◆ **EXTRACTED DATA**:
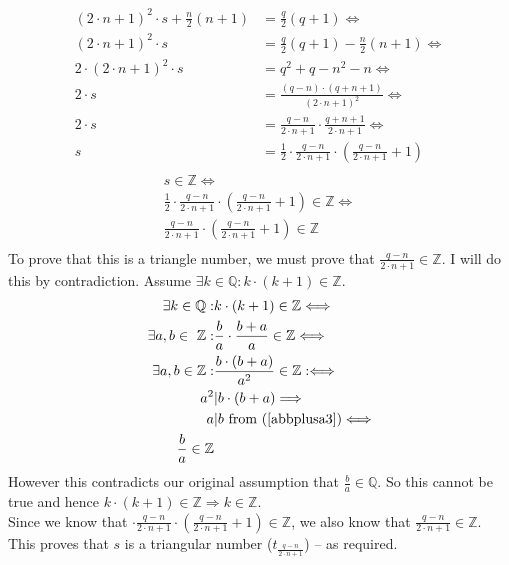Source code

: \documentclass[10pt,\jkfside,a4paper]{article}
\begin{document}
\begin{enumerate}
\begin{equation}
\begin{split}
(2\cdot n + 1)^2\cdot s + \frac{n}{2}(n + 1) &= \frac{q}{2}(q + 1) \Longleftrightarrow\\
(2\cdot n + 1)^2\cdot s &= \frac{q}{2}(q + 1) - \frac{n}{2}(n + 1) \Longleftrightarrow\\
2 \cdot (2\cdot n + 1)^2\cdot s &= q^2 + q - n^2 - n \Longleftrightarrow\\
2\cdot s &= \frac{(q - n)\cdot(q + n + 1)}{(2\cdot n + 1)^2}\Longleftrightarrow\\
2\cdot s &= \frac{q - n}{2\cdot n + 1} \cdot \frac{q + n + 1}{2 \cdot n + 1}\Longleftrightarrow\\
s &= \frac{1}{2}\cdot\frac{q - n}{2\cdot n + 1}\cdot\left(\frac{q - n}{2\cdot n + 1} + 1\right)\\
\end{split}
\end{equation}
\begin{equation}
\begin{split}
s \in \mathbb{Z}\Longleftrightarrow\\
\frac{1}{2}\cdot\frac{q - n}{2\cdot n + 1}\cdot\left(\frac{q - n}{2\cdot n + 1} + 1\right)\in \mathbb{Z} \Longleftrightarrow\\
\frac{q - n}{2\cdot n + 1}\cdot\left(\frac{q - n}{2\cdot n + 1} + 1\right)\in \mathbb{Z}\\
\end{split}
\end{equation}
To prove that this is a triangle number, we must prove that $\frac{q - n}{2\cdot n + 1} \in \mathbb{Z}$. 
I will do this by contradiction. Assume $\exists k \in \mathbb{Q}: k\cdot (k + 1) \in \mathbb{Z}$.
\begin{equation}
\begin{split}
\exists k \in \mathbb{Q}: &k\cdot(k + 1) \in \mathbb{Z} \Longleftrightarrow\\
\exists a, b \in\ \mathbb{Z}: &\frac{b}{a}\cdot \frac{b + a}{a} \in \mathbb{Z}\Longleftrightarrow\\
\exists a, b \in \mathbb{Z}: &\frac{b\cdot (b + a)}{a^2} \in \mathbb{Z}:\Longleftrightarrow\\
a^2 &| b\cdot(b + a)\Longrightarrow\\
a &| b \text{ from (\ref{abbplusa3})}\Longleftrightarrow\\
\frac{b}{a} \in \mathbb{Z}\\
\end{split}
\end{equation}
However this contradicts our original assumption that $\frac{b}{a}\in \mathbb{Q}$. So this cannot be 
true and hence $k\cdot (k + 1) \in \mathbb{Z} \Longrightarrow k \in \mathbb{Z}$.\\
Since we know that $\cdot\frac{q - n}{2\cdot n + 1}\cdot\left(\frac{q - n}{2\cdot n + 1} + 1\right) \in \mathbb{Z}$, 
we also know that $\frac{q - n}{2\cdot n + 1} \in \mathbb{Z}$.\\
This proves that $s$ is a triangular number ($t_{\frac{q - n}{2\cdot n + 1}}$) -- as required.


\end{enumerate}
\end{document}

◆ **TASK BRIEF**: Look through the entries above. Copy each line in which the string "know" occurs.

◆ **RESULT FOR THIS TASK**:
Since we know that $\cdot\frac{q - n}{2\cdot n + 1}\cdot\left(\frac{q - n}{2\cdot n + 1} + 1\right) \in \mathbb{Z}$, 
we also know that $\frac{q - n}{2\cdot n + 1} \in \mathbb{Z}$.\\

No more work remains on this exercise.